**ENTRIES SHOWN**:
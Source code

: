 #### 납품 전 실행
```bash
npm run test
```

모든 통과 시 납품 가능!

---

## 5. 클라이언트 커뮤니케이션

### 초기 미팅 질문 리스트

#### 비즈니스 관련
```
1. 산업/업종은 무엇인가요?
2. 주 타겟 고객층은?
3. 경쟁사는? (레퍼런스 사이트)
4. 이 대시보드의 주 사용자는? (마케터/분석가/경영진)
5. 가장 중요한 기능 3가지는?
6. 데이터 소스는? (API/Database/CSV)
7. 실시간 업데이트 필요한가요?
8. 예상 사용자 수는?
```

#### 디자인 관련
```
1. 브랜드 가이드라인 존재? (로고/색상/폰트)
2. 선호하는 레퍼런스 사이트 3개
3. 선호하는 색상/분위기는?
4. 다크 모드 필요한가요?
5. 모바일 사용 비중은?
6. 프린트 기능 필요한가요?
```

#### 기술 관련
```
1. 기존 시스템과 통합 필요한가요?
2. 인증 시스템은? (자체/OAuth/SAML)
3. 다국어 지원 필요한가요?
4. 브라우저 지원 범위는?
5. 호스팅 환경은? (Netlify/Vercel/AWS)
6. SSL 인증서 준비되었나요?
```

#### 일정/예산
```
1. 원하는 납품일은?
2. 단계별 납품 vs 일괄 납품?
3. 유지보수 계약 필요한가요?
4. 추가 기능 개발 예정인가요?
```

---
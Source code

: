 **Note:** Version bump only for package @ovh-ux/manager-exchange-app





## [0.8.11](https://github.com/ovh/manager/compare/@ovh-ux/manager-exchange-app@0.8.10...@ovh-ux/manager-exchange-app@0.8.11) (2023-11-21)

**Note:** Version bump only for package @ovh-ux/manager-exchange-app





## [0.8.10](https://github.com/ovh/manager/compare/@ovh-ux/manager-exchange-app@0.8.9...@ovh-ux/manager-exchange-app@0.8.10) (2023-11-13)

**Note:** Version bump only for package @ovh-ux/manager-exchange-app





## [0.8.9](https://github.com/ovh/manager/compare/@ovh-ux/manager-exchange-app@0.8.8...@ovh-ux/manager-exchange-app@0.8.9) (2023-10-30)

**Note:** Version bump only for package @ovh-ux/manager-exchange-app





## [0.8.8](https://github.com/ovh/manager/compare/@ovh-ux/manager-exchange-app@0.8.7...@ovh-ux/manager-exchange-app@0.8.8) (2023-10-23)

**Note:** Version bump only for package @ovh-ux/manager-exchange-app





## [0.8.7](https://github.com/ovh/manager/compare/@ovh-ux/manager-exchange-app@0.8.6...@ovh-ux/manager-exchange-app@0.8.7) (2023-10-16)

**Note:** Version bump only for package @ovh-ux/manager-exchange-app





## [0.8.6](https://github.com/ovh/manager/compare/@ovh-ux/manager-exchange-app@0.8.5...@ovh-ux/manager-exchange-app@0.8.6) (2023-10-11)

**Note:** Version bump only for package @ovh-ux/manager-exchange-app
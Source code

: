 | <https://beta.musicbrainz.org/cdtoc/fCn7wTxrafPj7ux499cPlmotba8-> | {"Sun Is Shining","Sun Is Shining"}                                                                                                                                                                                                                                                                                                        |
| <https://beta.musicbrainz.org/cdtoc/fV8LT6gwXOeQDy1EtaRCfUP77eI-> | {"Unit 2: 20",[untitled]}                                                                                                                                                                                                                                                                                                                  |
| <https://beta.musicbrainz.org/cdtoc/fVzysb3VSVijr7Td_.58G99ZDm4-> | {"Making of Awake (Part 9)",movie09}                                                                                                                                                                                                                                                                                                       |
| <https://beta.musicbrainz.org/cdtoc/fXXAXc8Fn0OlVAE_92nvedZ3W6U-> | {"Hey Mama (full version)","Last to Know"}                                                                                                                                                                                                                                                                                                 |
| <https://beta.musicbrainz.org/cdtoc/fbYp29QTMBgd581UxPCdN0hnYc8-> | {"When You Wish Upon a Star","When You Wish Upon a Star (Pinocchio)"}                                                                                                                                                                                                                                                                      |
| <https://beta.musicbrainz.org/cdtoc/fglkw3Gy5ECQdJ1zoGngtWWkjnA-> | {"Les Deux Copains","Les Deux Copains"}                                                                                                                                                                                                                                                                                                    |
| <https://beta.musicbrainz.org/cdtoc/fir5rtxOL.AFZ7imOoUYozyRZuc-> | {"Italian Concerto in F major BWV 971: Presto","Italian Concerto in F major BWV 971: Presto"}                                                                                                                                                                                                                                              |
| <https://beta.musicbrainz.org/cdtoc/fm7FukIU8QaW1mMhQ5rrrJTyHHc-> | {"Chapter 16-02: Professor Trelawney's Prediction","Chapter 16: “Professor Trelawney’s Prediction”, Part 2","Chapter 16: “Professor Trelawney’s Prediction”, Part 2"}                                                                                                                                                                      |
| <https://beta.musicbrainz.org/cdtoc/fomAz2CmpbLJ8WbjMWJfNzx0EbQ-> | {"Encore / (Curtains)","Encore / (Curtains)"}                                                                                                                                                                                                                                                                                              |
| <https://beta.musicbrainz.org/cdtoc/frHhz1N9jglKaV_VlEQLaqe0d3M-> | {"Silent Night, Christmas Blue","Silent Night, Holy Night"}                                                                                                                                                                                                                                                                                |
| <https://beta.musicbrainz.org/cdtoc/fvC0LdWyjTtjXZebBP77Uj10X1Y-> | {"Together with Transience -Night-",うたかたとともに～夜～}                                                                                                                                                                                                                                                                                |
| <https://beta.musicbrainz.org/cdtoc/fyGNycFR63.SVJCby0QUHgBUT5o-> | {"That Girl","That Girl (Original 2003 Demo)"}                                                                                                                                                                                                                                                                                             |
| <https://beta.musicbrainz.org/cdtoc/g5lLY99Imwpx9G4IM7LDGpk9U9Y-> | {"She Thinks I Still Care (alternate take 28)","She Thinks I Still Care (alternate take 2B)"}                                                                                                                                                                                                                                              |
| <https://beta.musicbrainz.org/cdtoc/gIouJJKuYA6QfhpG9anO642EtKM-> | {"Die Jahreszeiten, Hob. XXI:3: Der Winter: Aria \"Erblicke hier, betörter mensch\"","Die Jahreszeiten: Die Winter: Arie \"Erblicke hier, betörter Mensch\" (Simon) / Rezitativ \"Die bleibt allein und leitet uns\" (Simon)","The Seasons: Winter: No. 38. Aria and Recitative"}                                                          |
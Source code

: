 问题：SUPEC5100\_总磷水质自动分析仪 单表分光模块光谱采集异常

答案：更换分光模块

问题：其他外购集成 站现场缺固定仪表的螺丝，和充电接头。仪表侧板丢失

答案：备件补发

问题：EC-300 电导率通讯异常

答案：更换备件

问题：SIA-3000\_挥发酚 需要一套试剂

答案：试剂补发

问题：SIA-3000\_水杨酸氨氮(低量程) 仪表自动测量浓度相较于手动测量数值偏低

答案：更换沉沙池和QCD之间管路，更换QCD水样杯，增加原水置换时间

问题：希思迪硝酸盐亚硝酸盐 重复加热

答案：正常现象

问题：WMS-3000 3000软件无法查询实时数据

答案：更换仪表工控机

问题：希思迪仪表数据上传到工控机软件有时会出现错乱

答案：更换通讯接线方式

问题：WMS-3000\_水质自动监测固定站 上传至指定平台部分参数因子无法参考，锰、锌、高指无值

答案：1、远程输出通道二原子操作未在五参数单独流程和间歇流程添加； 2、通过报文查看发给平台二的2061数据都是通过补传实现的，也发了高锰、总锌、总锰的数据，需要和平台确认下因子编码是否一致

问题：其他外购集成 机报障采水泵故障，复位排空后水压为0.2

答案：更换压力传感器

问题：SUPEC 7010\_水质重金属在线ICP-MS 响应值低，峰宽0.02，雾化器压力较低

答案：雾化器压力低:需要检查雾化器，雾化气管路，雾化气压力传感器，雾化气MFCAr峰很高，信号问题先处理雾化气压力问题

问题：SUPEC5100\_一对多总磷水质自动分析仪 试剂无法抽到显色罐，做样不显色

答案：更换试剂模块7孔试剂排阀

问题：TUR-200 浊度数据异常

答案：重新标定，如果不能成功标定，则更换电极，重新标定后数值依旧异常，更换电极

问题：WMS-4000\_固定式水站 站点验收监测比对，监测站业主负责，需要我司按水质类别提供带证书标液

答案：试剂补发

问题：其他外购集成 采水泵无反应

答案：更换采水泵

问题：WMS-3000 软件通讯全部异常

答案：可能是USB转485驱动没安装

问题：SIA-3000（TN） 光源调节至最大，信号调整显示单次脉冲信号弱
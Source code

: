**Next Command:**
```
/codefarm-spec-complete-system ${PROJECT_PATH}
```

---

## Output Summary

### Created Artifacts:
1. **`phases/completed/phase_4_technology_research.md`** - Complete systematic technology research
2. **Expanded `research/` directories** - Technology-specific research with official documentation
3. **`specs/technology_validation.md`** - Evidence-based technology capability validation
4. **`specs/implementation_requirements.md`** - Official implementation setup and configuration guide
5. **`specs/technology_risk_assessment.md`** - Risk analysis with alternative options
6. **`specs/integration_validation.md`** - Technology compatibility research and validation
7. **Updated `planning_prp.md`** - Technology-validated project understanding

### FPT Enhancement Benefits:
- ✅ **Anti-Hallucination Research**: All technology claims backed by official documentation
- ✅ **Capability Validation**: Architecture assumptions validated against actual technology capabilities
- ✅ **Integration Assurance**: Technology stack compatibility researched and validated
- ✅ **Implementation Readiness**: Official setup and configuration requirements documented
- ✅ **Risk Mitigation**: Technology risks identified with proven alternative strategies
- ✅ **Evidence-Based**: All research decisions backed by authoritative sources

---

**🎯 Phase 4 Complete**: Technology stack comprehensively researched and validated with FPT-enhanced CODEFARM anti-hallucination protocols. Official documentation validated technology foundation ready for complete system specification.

**WHAT IS NEEDED**: If the word "documentation" is on a line above, return that line.

**RESULT OF THIS TASK**:
2. **Expanded `research/` directories** - Technology-specific research with official documentation
- ✅ **Anti-Hallucination Research**: All technology claims backed by official documentation
**🎯 Phase 4 Complete**: Technology stack comprehensively researched and validated with FPT-enhanced CODEFARM anti-hallucination protocols. Official documentation validated technology foundation ready for complete system specification.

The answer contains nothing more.